16. Anılan Anayasa ve Kanun
hükmüne göre, Anayasa Mahkemesine yapılan bir bireysel başvurunun esasının
incelenebilmesi için, kamu gücü tarafından müdahale edildiği iddia edilen
hakkın Anayasa’da güvence altına alınmış olmasının yanı sıra Avrupa İnsan
Hakları Sözleşmesi (Sözleşme) ve Türkiye’nin taraf olduğu ek protokollerinin
kapsamına da girmesi gerekir. Bir başka ifadeyle, Anayasa ve Sözleşme’nin ortak
koruma alanı dışında kalan bir hak ihlali iddiasını içeren başvurunun kabul
edilebilir olduğuna karar verilmesi mümkün değildir (B. No. 2012/1049,
26/3/2013, § 18).
17. Anayasa’nın “Hak arama
hürriyeti” kenar başlıklı 36. maddesinin birinci fıkrası şöyledir:
“Herkes, meşru vasıta ve yollardan faydalanmak
suretiyle yargı mercileri önünde davacı veya davalı olarak iddia ve savunma ile
adil yargılanma hakkına sahiptir.”
18. Sözleşme’nin “Adil
yargılanma hakkı” kenar başlıklı 6. maddesinin ilgili kısmı
şöyledir:
“Herkes medeni hak ve yükümlülükleri ile
ilgili uyuşmazlıklar ya da cezai alanda kendisine yöneltilen suçlamalar
konusunda karar verecek olan, kanunla kurulmuş bağımsız ve tarafsız bir mahkeme
tarafından davasının makul bir süre içinde, hakkaniyete uygun ve açık olarak
görülmesini istemek hakkına sahiptir. ….”
19. Anayasa’nın 36. maddesinin
birinci fıkrasında herkesin meşru vasıta ve yollardan faydalanmak suretiyle
yargı mercileri önünde davacı veya davalı olarak iddia ve savunma ile adil
yargılanma hakkına sahip olduğu belirtilmiştir.

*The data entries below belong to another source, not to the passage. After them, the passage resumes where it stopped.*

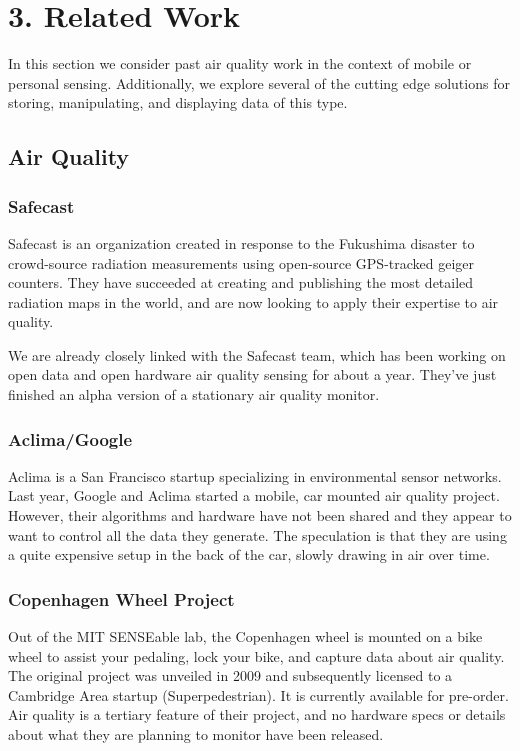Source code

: \chapter{3. Related Work}

In this section we consider past air quality work in the context of mobile or personal sensing.  Additionally, we explore several of the cutting edge solutions for storing, manipulating, and displaying data of this type.

\section{Air Quality}

\subsection{Safecast}

Safecast \cite{safecast} is an organization created in response to the Fukushima disaster to crowd-source radiation measurements using open-source GPS-tracked geiger counters.  They have succeeded at creating and publishing the most detailed radiation maps in the world, and are now looking to apply their expertise to air quality.

We are already closely linked with the Safecast team, which has been working on open data and open hardware air quality sensing for about a year.  They've just finished an alpha version of a stationary air quality monitor.

\subsection{Aclima/Google}

Aclima \cite{aclima} is a San Francisco startup specializing in environmental sensor networks.  Last year, Google and Aclima started a mobile, car mounted air quality project.  However, their algorithms and hardware have not been shared and they appear to want to control all the data they generate.  The speculation is that they are using a quite expensive setup in the back of the car, slowly drawing in air over time.  

\subsection{Copenhagen Wheel Project}

Out of the MIT SENSEable lab, the Copenhagen wheel \cite{wheel} is mounted on a bike wheel to assist your pedaling, lock your bike, and capture data about air quality.  The original project was unveiled in 2009 and subsequently licensed to a Cambridge Area startup (Superpedestrian).  It is currently available for pre-order.  Air quality is a tertiary feature of their project, and no hardware specs or details about what they are planning to monitor have been released.

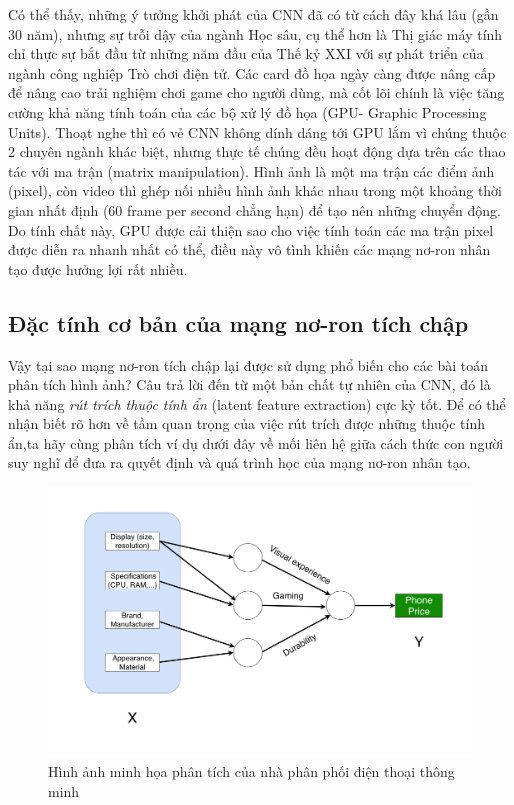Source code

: Có thể thấy, những ý tưởng khởi phát của CNN đã có từ cách đây khá lâu (gần 30 năm), nhưng sự trỗi dậy của ngành Học sâu, cụ thể hơn là Thị giác máy tính chỉ thực sự bắt đầu từ những năm đầu của Thế kỷ XXI với sự phát triển của ngành công nghiệp Trò chơi điện tử. Các card đồ họa ngày càng được nâng cấp để nâng cao trải nghiệm chơi game cho người dùng, mà cốt lõi chính là việc tăng cường khả năng tính toán của các bộ xử lý đồ họa (GPU- Graphic Processing Units). Thoạt nghe thì có vẻ CNN không dính dáng tới GPU lắm vì chúng thuộc 2 chuyên ngành khác biệt, nhưng thực tế chúng đều hoạt động dựa trên các thao tác với ma trận (matrix manipulation). Hình ảnh là một ma trận các điểm ảnh (pixel), còn video thì ghép nối nhiều hình ảnh khác nhau trong một khoảng thời gian nhất định (60 frame per second chẳng hạn) để tạo nên những chuyển động. Do tính chất này, GPU được cải thiện sao cho việc tính toán các ma trận pixel được diễn ra nhanh nhất có thể, điều này vô tình khiến các mạng nơ-ron nhân tạo được hưởng lợi rất nhiều.

\subsection{Đặc tính cơ bản của mạng nơ-ron tích chập}

\hspace{\parindent} Vậy tại sao mạng nơ-ron tích chập lại được sử dụng phổ biến cho các bài toán phân tích hình ảnh? Câu trả lời đến từ một bản chất tự nhiên của CNN, đó là khả năng \textit{rút trích thuộc tính ẩn} (latent feature extraction) cực kỳ tốt. Để có thể nhận biết rõ hơn về tầm quan trọng của việc rút trích được những thuộc tính ẩn,ta hãy cùng phân tích ví dụ dưới đây về mối liên hệ giữa cách thức con người suy nghĩ để đưa ra quyết định và quá trình học của mạng nơ-ron nhân tạo.

\begin{figure}[!h]
	\centering
		\includegraphics[width=1.0\columnwidth]{books/artificial-neural-network/chapter05/figure/CNN_human_thinking.png}
		\centering
	\caption{Hình ảnh minh họa phân tích của nhà phân phối điện thoại thông minh}
	\label{fig:CNNHumanThinking}
\end{figure}

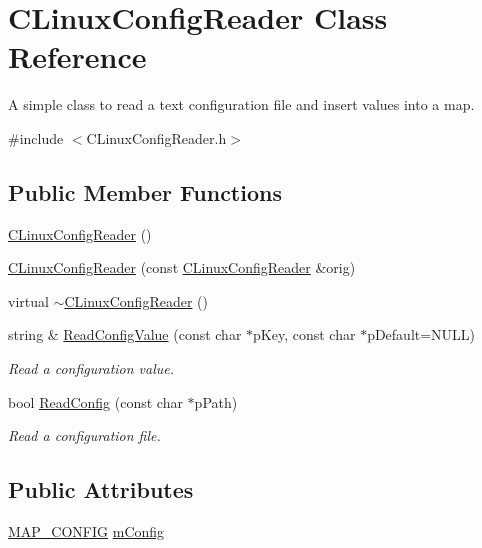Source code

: \hypertarget{class_c_linux_config_reader}{\section{\-C\-Linux\-Config\-Reader \-Class \-Reference}
\label{class_c_linux_config_reader}
}


\-A simple class to read a text configuration file and insert values into a map.  




{\ttfamily \#include $<$\-C\-Linux\-Config\-Reader.\-h$>$}

\subsection*{\-Public \-Member \-Functions}
\begin{DoxyCompactItemize}
\item 
\hyperlink{class_c_linux_config_reader_ab181efdcb1824be8b1cf38a54053aa7c}{\-C\-Linux\-Config\-Reader} ()
\item 
\hyperlink{class_c_linux_config_reader_aefb1c89d21c6d06efb1e02a6ed094b97}{\-C\-Linux\-Config\-Reader} (const \hyperlink{class_c_linux_config_reader}{\-C\-Linux\-Config\-Reader} \&orig)
\item 
virtual \hyperlink{class_c_linux_config_reader_ad7396095dad86606810340020a1ff134}{$\sim$\-C\-Linux\-Config\-Reader} ()
\item 
string \& \hyperlink{class_c_linux_config_reader_a59518fa860146b7f68ba32cafa2c4273}{\-Read\-Config\-Value} (const char $\ast$p\-Key, const char $\ast$p\-Default=\-N\-U\-L\-L)
\begin{DoxyCompactList}\small\item\em \-Read a configuration value. \end{DoxyCompactList}\item 
bool \hyperlink{class_c_linux_config_reader_a829a515ae74b4fffbb4f46f9df5a7b1f}{\-Read\-Config} (const char $\ast$p\-Path)
\begin{DoxyCompactList}\small\item\em \-Read a configuration file. \end{DoxyCompactList}\end{DoxyCompactItemize}
\subsection*{\-Public \-Attributes}
\begin{DoxyCompactItemize}
\item 
\hyperlink{_c_linux_config_reader_8h_a7d59549d525077addf7d663740c64211}{\-M\-A\-P\-\_\-\-C\-O\-N\-F\-I\-G} \hyperlink{class_c_linux_config_reader_a5472374c38b0de2e816345f9d4c8112d}{m\-Config}
\end{DoxyCompactItemize}


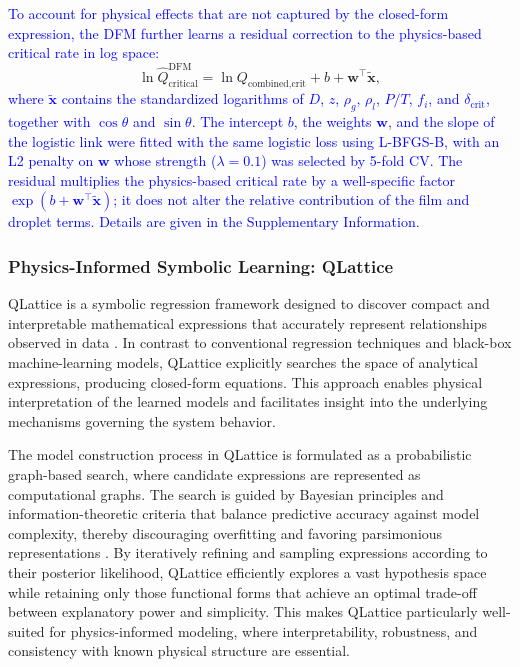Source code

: \documentclass[journal=jacsat,manuscript=article]{achemso}
\newcommand{\al}{\textcolor{blue}}
\theoremstyle{thmstyleone}%
\theoremstyle{thmstyletwo}%
\theoremstyle{thmstylethree}%
\begin{document}
\al{To account for physical effects that are not captured by the closed-form expression, the DFM further learns a residual correction to the physics-based critical rate in log space:}
\begin{equation}
\ln \hat Q_{\text{critical}}^{\text{DFM}} = \ln Q_{\text{combined,crit}} + b + \mathbf{w}^{\top}\tilde{\mathbf{x}},
\label{eq:residual}
\end{equation}
\al{where $\tilde{\mathbf{x}}$ contains the standardized logarithms of $D$, $z$, $\rho_g$, $\rho_l$, $P/T$, $f_i$, and $\delta_{\text{crit}}$, together with $\cos\theta$ and $\sin\theta$. The intercept $b$, the weights $\mathbf{w}$, and the slope of the logistic link were fitted with the same logistic loss using L-BFGS-B, with an L2 penalty on $\mathbf{w}$ whose strength ($\lambda = 0.1$) was selected by 5-fold CV. The residual multiplies the physics-based critical rate by a well-specific factor $\exp(b + \mathbf{w}^{\top}\tilde{\mathbf{x}})$; it does not alter the relative contribution of the film and droplet terms. Details are given in the Supplementary Information.}

\subsubsection{Physics-Informed Symbolic Learning: QLattice}
QLattice is a symbolic regression framework designed to discover compact and interpretable mathematical expressions that accurately represent relationships observed in data \cite{Christensen2022QLattice}. In contrast to conventional regression techniques and black-box machine-learning models, QLattice explicitly searches the space of analytical expressions, producing closed-form equations. This approach enables physical interpretation of the learned models and facilitates insight into the underlying mechanisms governing the system behavior. 

The model construction process in QLattice is formulated as a probabilistic graph-based search, where candidate expressions are represented as computational graphs. The search is guided by Bayesian principles and information-theoretic criteria that balance predictive accuracy against model complexity, thereby discouraging overfitting and favoring parsimonious representations \cite{lundberg2020simple}. By iteratively refining and sampling expressions according to their posterior likelihood, QLattice efficiently explores a vast hypothesis space while retaining only those functional forms that achieve an optimal trade-off between explanatory power and simplicity. This makes QLattice particularly well-suited for physics-informed modeling, where interpretability, robustness, and consistency with known physical structure are essential.
\end{document}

Anayasa’da adil yargılanma
hakkının kapsamı düzenlenmediğinden bu hakkın kapsam ve içeriğinin,
Sözleşme’nin “Adil yargılanma hakkı”
kenar başlıklı 6. maddesi çerçevesinde belirlenmesi gerekir (B. No. 2012/13,
2/7/2013, § 38).
20. Sözleşme’nin adil yargılanma
hakkını düzenleyen 6. maddesinde adil yargılanmaya ilişkin hak ve ilkelerin “medeni hak ve yükümlülükler ile ilgili
uyuşmazlıkların” ve bir “suç
isnadının” esasının karara bağlanması esnasında geçerli olduğu
belirtilerek hakkın kapsamı bu konularla sınırlandırılmıştır. Bu ifadeden, hak
arama hürriyetinin ihlal edildiği gerekçesiyle bireysel başvuruda bulunabilmek
için, başvurucunun ya medeni hak ve yükümlülükleriyle ilgili bir uyuşmazlığın
tarafı olması ya da başvurucuya yönelik bir suç isnadı hakkında karar verilmiş
olması gerektiği anlaşılmaktadır (B. No. 2012/917, 16/4/2013, § 21).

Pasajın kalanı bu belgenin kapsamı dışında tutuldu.